The challenge of the winter solstice and misunderstanding leadership
This morning on the way to charge the sign said 34 degrees (1C). The sun was so low on the horizon the usually sunny places I normally charge were in shadow most of the day.
The solstice is three weeks away. It will be darker and colder for another three weeks. Then it will be another three weeks to come back to this long a day, though it will be colder.
A friend told me she figured not many people would want to live this way, going outside for hours in the cold, not using appliances like a fridge. I was surprised. Who wants to live like this? The point of changing culture is to make living sustainable normal, as it was for 250,000 years of human existence.
How can people think my goal is to live like this?
Do they look at the Wright brothers and consider them failures for not producing a 747?
Did they think Martin Luther King boycotted buses because he wanted everyone to walk everywhere?
Do they think the point of a marathon is to cross the starting line?
Do they have no knowledge of how progress happens?
I’m doing what has to be done here and now because there’s no other time or place to be or act.

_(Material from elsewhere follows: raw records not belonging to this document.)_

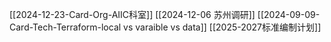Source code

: [[2024-12-23-Card-Org-AIIC科室]]
[[2024-12-06 苏州调研]]
[[2024-09-09-Card-Tech-Terraform-local vs varaible vs data]]
[[2025-2027标准编制计划]]

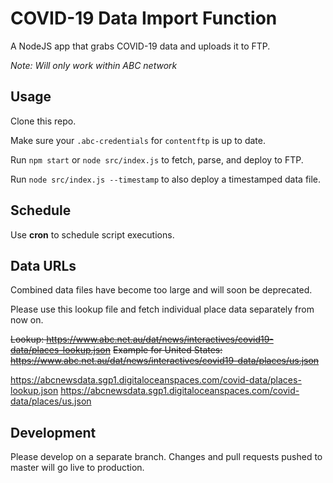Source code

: # COVID-19 Data Import Function

A NodeJS app that grabs COVID-19 data and uploads it to FTP.

_Note: Will only work within ABC network_

## Usage

Clone this repo.

Make sure your `.abc-credentials` for `contentftp` is up to date.

Run `npm start` or `node src/index.js` to fetch, parse, and deploy to FTP.

Run `node src/index.js --timestamp` to also deploy a timestamped data file.

## Schedule

Use **cron** to schedule script executions.

## Data URLs

Combined data files have become too large and will soon be deprecated.

Please use this lookup file and fetch individual place data separately from now on.

~~Lookup: https://www.abc.net.au/dat/news/interactives/covid19-data/places-lookup.json~~
~~Example for United States: https://www.abc.net.au/dat/news/interactives/covid19-data/places/us.json~~

https://abcnewsdata.sgp1.digitaloceanspaces.com/covid-data/places-lookup.json 
https://abcnewsdata.sgp1.digitaloceanspaces.com/covid-data/places/us.json


## Development

Please develop on a separate branch. Changes and pull requests pushed to master will go live to production.

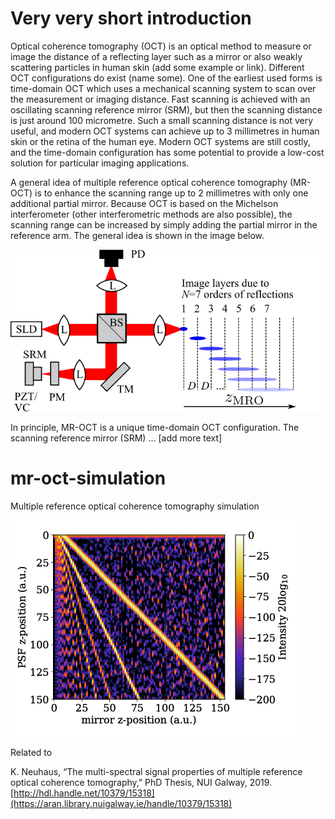 # Very very short introduction
Optical coherence tomography (OCT) is an optical method to measure or image the distance of a reflecting layer such as a mirror or also weakly scattering particles in human skin (add some example or link).
Different OCT configurations do exist (name some). 
One of the earliest used forms is time-domain OCT which uses a mechanical scanning system to scan over the measurement or imaging distance.
Fast scanning is achieved with an oscillating scanning reference mirror (SRM), but then the scanning distance is just around 100 micrometre.
Such a small scanning distance is not very useful, and modern OCT systems can achieve up to 3 millimetres in human skin or the retina of the human eye.
Modern OCT systems are still costly, and the time-domain configuration has some potential to provide a low-cost solution for particular imaging applications.

A general idea of multiple reference optical coherence tomography (MR-OCT) is to enhance the scanning range up to 2 millimetres with only one additional partial mirror.
Because OCT is based on the Michelson interferometer (other interferometric methods are also possible), the scanning range can be increased by simply adding the partial mirror in the reference arm. The general idea is shown in the image below.

![MR-OCT graphic abstract](graphic_abstract.png)

In principle, MR-OCT is a unique time-domain OCT configuration.
The scanning reference mirror (SRM) ...
[add more text]

# mr-oct-simulation
Multiple reference optical coherence tomography simulation


![example simulation](simulate_MRO_SRMPM.png)

Related to 

K. Neuhaus, “The multi-spectral signal properties of multiple reference optical coherence tomography,” PhD Thesis, NUI Galway, 2019.
[http://hdl.handle.net/10379/15318](https://aran.library.nuigalway.ie/handle/10379/15318)
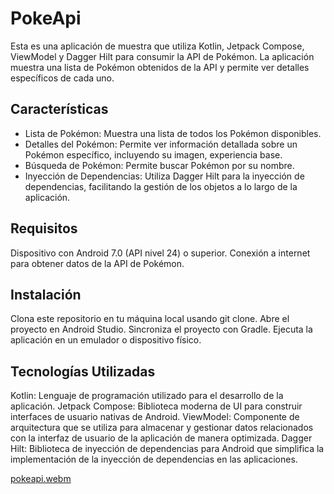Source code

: # PokeApi

Esta es una aplicación de muestra que utiliza Kotlin, Jetpack Compose, ViewModel y Dagger Hilt para consumir la API de Pokémon. La aplicación muestra una lista de Pokémon obtenidos de la API y permite ver detalles específicos de cada uno.

## Características
* Lista de Pokémon: Muestra una lista de todos los Pokémon disponibles.
* Detalles del Pokémon: Permite ver información detallada sobre un Pokémon específico, incluyendo su imagen, experiencia base.
* Búsqueda de Pokémon: Permite buscar Pokémon por su nombre.
* Inyección de Dependencias: Utiliza Dagger Hilt para la inyección de dependencias, facilitando la gestión de los objetos a lo largo de la aplicación.

## Requisitos
Dispositivo con Android 7.0 (API nivel 24) o superior.
Conexión a internet para obtener datos de la API de Pokémon.

## Instalación
Clona este repositorio en tu máquina local usando git clone.
Abre el proyecto en Android Studio.
Sincroniza el proyecto con Gradle.
Ejecuta la aplicación en un emulador o dispositivo físico.

## Tecnologías Utilizadas
Kotlin: Lenguaje de programación utilizado para el desarrollo de la aplicación.
Jetpack Compose: Biblioteca moderna de UI para construir interfaces de usuario nativas de Android.
ViewModel: Componente de arquitectura que se utiliza para almacenar y gestionar datos relacionados con la interfaz de usuario de la aplicación de manera optimizada.
Dagger Hilt: Biblioteca de inyección de dependencias para Android que simplifica la implementación de la inyección de dependencias en las aplicaciones.

[pokeapi.webm](https://github.com/Yan1710/PokeApiAplicattion/assets/104707819/4b6f12ae-e932-4773-ae12-02cc94e40572)

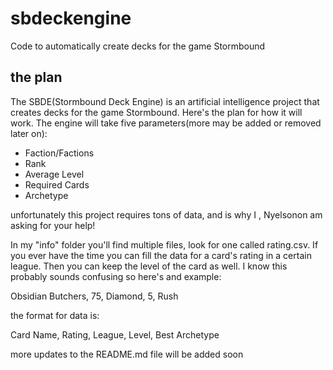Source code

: # sbdeckengine
Code to automatically create decks for the game Stormbound

## the plan
The SBDE(Stormbound Deck Engine) is an artificial intelligence project that creates decks for the game Stormbound. Here's the plan for how it will work.
The engine will take five parameters(more may be added or removed later on):
 - Faction/Factions
 - Rank
 - Average Level
 - Required Cards
 - Archetype

unfortunately this project requires tons of data, and is why I , Nyelsonon am asking for your help!

In my "info" folder you'll find multiple files, look for one called rating.csv. If you ever have the time you can fill the data for a card's rating in a certain league. Then you can keep the level of the card as well. I know this probably sounds confusing so here's and example:

Obsidian Butchers, 75, Diamond, 5, Rush

the format for data is:

Card Name, Rating, League, Level, Best Archetype

more updates to the README.md file will be added soon
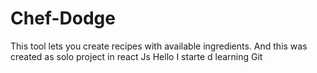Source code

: # Chef-Dodge
This tool lets you create recipes with available ingredients.
And this was created as solo project in react Js
Hello I starte d learning  Git 
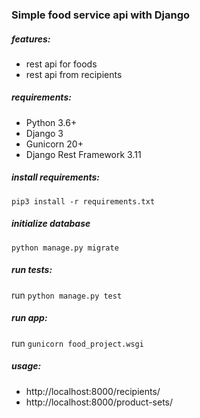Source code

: ### Simple food service api with Django

##### features:
* rest api for foods
* rest api from recipients

##### requirements:
 - Python 3.6+
 - Django 3
 - Gunicorn 20+
 - Django Rest Framework 3.11

##### install requirements:
`pip3 install -r requirements.txt`

##### initialize database
`python manage.py migrate`

##### run tests:
run `python manage.py test`

##### run app:
run `gunicorn food_project.wsgi`

##### usage:
 - http://localhost:8000/recipients/
 - http://localhost:8000/product-sets/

No one could make a 747 without the Wright brothers’ rudimentary plane. It was a proof of concept, as is what I’m doing.
Yes, it isn’t fun to sit in the cold to where I can’t move my extremities, but people lived on this island almost ten thousand years. It’s not that much a struggle, but even if it weren’t at all, my short-term individual actions are not the point.
Changing American and global culture is the point, through a joyful path that creates reward and gratitude.
On the way, I don’t mind sharing the struggle of dark and cold if that’s what success takes.